かっては一緒にラウンドも多くしていたが、最近はそれぞれ環境が変わったためか会う機会も少なくなった、俺よりずっと年の若いゴルフ仲間だ。
だがついこの前まで「若手のバリバリ」だった彼らも、気がついてみるとこの世界の「中堅」から「ベテラン」の域に入っている。
以前は無責任に威勢良く檄を飛ばし意見を叫んでいた彼らも、今は現実と照らし合わせてそのギャップを埋めることに悩み苦しむ歳になった訳だ。

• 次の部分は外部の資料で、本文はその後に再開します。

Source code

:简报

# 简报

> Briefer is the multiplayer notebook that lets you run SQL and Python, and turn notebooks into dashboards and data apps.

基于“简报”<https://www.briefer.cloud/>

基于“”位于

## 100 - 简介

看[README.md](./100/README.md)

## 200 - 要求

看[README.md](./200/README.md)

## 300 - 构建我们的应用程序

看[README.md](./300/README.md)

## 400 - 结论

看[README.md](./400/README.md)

ちょうどその一日前、俺のところに一通の封書が届いた。
内容は、俺がまだ会員になって居る栃木のSゴルフコースの「12月一杯で閉鎖」というお知らせ。
このコースはあまり世間に知られてはいないが、1グリーンでそれぞれのホールが独立して居て変化があり、トリッキーさよりもそれぞれのホールごとの攻略の難しさがラウンドを飽きさせない、設計の良く出来たコースだった。
元は某有名設計家がしたとかの噂もあり、ホームが2グリーンだった俺には1グリーンの難しいコースというのは魅力だった。
ここの競技には出なかったが、奥さんを連れてスコアを付けずにいろいろなゴルフで遊んだ、実に面白いコースだった。
コースは常に整備を重ねていて、狭かったフェアウェイは広くなったし、ボールの行方が見づらい所などもいろいろと改良を重ねていた。
練習場も整備し、小さな小屋風のロッジも作り、グリーンの状態は常に良かった。
...が、経営はずっと苦しく赤字が続いていたという。
欠点は、何よりも東京からは遠かった事。
プレーフィーを下げても、周辺のコースも値段を下げており、価格競争は厳しかったという。
そしてゴルファーの減少...いつ行ってもプレーしているのはほとんどが老人達。
このコースをお気に入りの常連たちもラウンド回数が減り、若いゴルファーの数も増えない。
それらの事情でコース閉鎖を決めたとか...メンバーに対しては、いろいろなフォローを用意していた様で、書類を読む限りは「しょうがねえなあ」というのが正直な感想。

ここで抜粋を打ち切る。